Retype, word for word, only the lines from the one with "- **Indicadores**: Setas" through the last line of the data below.

(Data entries)
- Opening Delimiter -

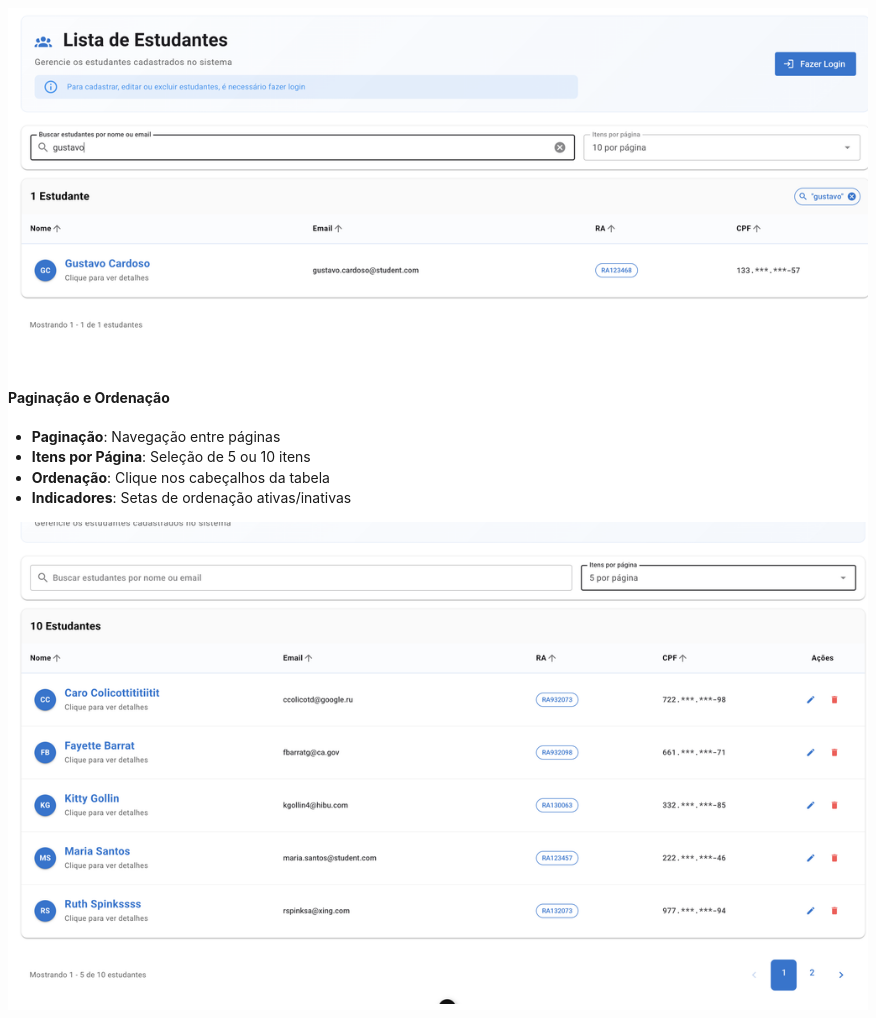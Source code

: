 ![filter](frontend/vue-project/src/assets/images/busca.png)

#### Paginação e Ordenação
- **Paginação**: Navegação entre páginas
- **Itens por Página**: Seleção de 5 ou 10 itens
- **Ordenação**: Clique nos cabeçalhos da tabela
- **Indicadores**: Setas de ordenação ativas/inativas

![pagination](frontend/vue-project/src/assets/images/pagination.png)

- Closing Delimiter -

▸ **Reply**
- **Indicadores**: Setas de ordenação ativas/inativas

![pagination](frontend/vue-project/src/assets/images/pagination.png)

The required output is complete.